# What is required:
What is needed here is an exact repetition of the records below, beginning at the line that has "afflígit me incus?" and stopping after the line that has "mea? et quare bas me?".

Pictures paired with source code:

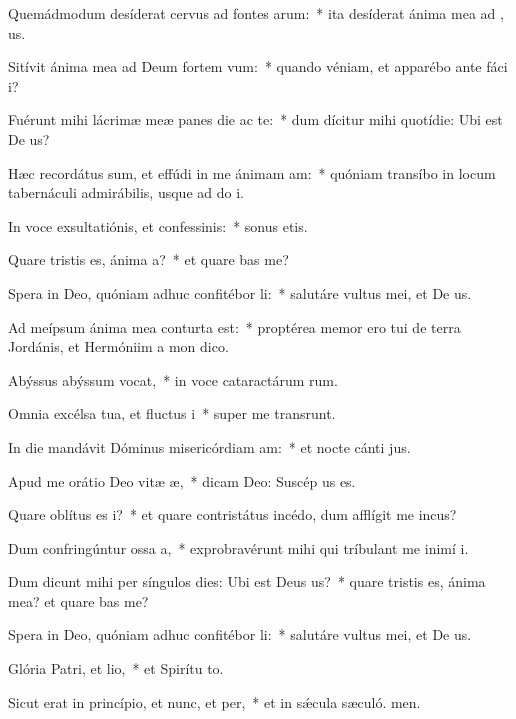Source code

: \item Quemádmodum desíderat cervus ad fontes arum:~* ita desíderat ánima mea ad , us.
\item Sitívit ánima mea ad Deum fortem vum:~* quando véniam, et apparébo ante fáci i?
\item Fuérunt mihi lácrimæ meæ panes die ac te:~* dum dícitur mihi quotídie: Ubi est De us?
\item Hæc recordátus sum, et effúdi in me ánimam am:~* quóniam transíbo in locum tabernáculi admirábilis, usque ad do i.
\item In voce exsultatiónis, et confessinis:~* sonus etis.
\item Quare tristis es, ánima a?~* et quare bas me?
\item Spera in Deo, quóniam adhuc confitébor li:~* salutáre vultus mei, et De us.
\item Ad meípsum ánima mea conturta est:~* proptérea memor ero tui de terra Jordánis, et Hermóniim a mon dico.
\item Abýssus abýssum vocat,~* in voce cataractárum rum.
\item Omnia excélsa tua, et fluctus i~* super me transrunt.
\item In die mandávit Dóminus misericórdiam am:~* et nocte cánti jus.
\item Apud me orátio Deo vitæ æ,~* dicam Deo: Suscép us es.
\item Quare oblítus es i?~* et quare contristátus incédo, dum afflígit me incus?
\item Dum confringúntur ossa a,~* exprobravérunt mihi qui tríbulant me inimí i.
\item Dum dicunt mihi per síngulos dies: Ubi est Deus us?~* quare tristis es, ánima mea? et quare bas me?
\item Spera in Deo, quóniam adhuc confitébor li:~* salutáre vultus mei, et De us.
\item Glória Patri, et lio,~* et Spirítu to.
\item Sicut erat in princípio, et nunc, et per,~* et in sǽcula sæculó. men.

# Exercise solution:
\item Quare oblítus es i?~* et quare contristátus incédo, dum afflígit me incus?
\item Dum confringúntur ossa a,~* exprobravérunt mihi qui tríbulant me inimí i.
\item Dum dicunt mihi per síngulos dies: Ubi est Deus us?~* quare tristis es, ánima mea? et quare bas me?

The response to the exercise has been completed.